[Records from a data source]
┏━━

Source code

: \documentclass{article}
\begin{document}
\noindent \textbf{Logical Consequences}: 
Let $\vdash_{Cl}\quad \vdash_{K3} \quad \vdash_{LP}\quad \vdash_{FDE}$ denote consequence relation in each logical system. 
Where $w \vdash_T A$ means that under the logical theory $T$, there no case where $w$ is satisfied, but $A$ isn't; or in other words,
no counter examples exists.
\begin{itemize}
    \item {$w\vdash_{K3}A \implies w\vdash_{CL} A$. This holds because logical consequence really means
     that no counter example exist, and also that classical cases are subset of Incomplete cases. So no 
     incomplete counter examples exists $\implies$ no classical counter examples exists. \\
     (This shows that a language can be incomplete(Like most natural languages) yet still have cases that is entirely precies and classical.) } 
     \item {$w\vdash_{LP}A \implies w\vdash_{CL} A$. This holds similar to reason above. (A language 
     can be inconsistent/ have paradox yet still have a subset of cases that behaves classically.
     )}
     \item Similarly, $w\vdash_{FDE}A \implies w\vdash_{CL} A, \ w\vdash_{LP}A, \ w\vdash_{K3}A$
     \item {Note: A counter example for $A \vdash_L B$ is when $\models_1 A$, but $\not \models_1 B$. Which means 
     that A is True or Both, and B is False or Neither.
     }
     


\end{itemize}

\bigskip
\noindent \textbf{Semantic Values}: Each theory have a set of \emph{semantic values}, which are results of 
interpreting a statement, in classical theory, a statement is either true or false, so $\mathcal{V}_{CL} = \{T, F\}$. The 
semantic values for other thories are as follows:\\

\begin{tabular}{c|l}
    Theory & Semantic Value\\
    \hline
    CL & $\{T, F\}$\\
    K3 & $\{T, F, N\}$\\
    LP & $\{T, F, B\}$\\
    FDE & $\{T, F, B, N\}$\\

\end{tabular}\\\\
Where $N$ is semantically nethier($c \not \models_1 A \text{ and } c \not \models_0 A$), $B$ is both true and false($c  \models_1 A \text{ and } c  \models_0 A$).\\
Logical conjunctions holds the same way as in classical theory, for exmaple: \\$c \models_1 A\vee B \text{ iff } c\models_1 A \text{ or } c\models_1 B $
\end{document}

┗━━

§ **Instructions for the task**
Read the data above. Pull out each line in which the string "Where" appears.

§ **Output of the exercise**
Where $w \vdash_T A$ means that under the logical theory $T$, there no case where $w$ is satisfied, but $A$ isn't; or in other words,
Where $N$ is semantically nethier($c \not \models_1 A \text{ and } c \not \models_0 A$), $B$ is both true and false($c  \models_1 A \text{ and } c  \models_0 A$).\\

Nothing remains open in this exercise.